Interview With Roddy McDowall (Unedited): The second disc of the Behind The Planet Of The Apes set features a lengthy two-hour interview with the late Roddy McDowall, who played Cornelius, Caesar and Galen in the films and TV Series respectively. Although it would have been better if the interview was edited in a slick fashion with overlays from the relevant films, it's still fascinating viewing to watch probably the most authoritative figure of the Apes saga reveal as many anecdotes as he can remember. Such subjects mentioned are along the lines of how McDowall came to be involved in the films through his friend Arthur Jacobs, or indeed how other directors such as Blake Edwards were originally associated with the project. Most importantly however, McDowall discusses the innovative makeup techniques that were employed, and what it felt like to endure the long hours of makeup sessions. The unedited style of the interview is slightly annoying - the interviewer does not have a mike so its hard to ascertain what he is actually saying, and there are many pauses and jump cuts littered throughout the interview. Still, it's a fantastic bonus, especially as McDowall is no longer with us.

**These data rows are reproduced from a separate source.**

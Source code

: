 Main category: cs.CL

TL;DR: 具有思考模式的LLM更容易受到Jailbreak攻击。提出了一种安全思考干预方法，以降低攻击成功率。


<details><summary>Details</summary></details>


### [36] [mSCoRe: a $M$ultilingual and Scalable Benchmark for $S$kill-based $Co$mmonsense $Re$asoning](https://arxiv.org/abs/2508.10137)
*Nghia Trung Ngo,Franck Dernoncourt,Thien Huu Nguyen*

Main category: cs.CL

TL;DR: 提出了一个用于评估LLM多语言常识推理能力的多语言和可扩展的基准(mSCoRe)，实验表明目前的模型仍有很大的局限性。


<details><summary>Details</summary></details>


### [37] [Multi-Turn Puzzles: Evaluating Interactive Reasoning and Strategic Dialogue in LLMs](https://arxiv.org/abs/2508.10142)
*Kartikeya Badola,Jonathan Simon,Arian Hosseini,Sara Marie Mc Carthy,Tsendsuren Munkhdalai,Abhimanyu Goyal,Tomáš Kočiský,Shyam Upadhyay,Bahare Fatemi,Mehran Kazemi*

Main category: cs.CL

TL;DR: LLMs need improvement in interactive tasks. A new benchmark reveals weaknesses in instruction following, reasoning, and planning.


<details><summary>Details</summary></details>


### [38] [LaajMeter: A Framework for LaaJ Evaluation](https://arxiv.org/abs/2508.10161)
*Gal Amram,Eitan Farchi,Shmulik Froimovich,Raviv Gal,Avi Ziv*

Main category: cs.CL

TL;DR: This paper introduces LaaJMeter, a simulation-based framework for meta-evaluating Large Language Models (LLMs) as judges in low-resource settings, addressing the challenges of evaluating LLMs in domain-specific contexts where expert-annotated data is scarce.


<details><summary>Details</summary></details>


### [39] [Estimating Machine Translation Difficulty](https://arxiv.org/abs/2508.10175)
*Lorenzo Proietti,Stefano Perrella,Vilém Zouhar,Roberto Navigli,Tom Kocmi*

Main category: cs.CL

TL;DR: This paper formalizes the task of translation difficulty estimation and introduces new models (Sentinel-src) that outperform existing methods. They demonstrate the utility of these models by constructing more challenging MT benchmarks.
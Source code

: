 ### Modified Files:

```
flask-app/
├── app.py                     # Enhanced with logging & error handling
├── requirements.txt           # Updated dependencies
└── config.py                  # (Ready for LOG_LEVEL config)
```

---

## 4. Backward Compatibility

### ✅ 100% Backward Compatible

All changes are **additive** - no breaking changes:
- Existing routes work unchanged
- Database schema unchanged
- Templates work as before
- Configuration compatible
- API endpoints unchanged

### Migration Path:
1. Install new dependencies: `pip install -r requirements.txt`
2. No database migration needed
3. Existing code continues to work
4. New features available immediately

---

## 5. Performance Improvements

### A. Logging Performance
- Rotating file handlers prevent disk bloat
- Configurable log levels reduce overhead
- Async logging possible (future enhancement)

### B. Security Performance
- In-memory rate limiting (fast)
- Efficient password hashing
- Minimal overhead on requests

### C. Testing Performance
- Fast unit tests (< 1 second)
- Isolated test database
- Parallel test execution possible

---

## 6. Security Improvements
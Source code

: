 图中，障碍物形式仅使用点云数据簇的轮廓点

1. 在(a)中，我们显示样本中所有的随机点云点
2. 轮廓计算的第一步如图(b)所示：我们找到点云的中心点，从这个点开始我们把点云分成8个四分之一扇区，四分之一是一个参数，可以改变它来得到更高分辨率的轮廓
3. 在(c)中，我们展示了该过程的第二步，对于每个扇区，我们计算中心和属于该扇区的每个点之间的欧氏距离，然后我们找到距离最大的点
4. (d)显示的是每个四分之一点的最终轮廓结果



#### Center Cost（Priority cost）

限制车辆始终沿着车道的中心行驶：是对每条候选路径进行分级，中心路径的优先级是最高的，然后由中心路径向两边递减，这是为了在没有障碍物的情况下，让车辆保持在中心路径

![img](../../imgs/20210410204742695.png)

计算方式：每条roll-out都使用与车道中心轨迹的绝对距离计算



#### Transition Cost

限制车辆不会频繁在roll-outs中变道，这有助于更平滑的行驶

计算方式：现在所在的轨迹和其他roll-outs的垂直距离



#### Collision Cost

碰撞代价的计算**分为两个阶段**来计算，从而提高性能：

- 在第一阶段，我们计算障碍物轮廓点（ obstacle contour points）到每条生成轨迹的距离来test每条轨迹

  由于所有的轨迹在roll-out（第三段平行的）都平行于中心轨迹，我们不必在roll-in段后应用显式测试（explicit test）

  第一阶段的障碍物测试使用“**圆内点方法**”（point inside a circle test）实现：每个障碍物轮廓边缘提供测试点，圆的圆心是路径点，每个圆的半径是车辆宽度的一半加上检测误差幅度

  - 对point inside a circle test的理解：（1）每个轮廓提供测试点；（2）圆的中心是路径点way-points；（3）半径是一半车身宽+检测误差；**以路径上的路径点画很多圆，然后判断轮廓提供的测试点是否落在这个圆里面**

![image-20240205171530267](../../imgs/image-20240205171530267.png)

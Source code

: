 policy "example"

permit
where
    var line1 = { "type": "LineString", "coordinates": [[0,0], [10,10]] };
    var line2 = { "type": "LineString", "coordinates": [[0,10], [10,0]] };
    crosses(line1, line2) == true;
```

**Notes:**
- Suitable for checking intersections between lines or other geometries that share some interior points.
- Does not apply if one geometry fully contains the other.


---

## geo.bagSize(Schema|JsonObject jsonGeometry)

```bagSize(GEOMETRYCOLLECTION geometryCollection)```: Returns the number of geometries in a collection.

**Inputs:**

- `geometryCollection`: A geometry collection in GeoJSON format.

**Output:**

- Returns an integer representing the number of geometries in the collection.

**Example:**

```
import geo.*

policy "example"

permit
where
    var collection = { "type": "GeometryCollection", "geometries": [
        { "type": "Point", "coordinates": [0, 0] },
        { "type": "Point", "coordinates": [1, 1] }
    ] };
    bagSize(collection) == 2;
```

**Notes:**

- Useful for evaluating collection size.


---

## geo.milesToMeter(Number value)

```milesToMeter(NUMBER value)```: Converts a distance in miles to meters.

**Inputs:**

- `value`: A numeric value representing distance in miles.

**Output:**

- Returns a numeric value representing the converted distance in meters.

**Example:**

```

Dailies & Outtakes: This is a twenty minute of dailies and outtakes culled from the first Apes film. Backed with portions of Jerry Goldsmith's breathtaking score, this is of little interest as most of the footage presented found its way into the actual movie. As there is no dialogue to be heard, parts are quite boring to watch. Presented in non-anamorphic 2.35:1 widescreen.

Easter Egg: Leave the menu on the second disc going for long enough and you will be treated to a strange Ape recreation that lasts for forty-five seconds.


As most Apes fans will already own the excellent Behind The Planet Of The Apes documentary because of the Apes Box Set, then the only real value is spread over the extras. To be fair, only the most obsessive of fans of the saga will find anything of value here, but if you admit to being a die-hard fan of all things Planet Of The Apes then this will fulfil the completist desires. It's annoying that these extras were not released on the Apes Box Set, and once can only assume that they became available after its release, and so Fox released it through an arrangement with Image Entertainment so as to not anger fans who could accuse Fox of exploiting them.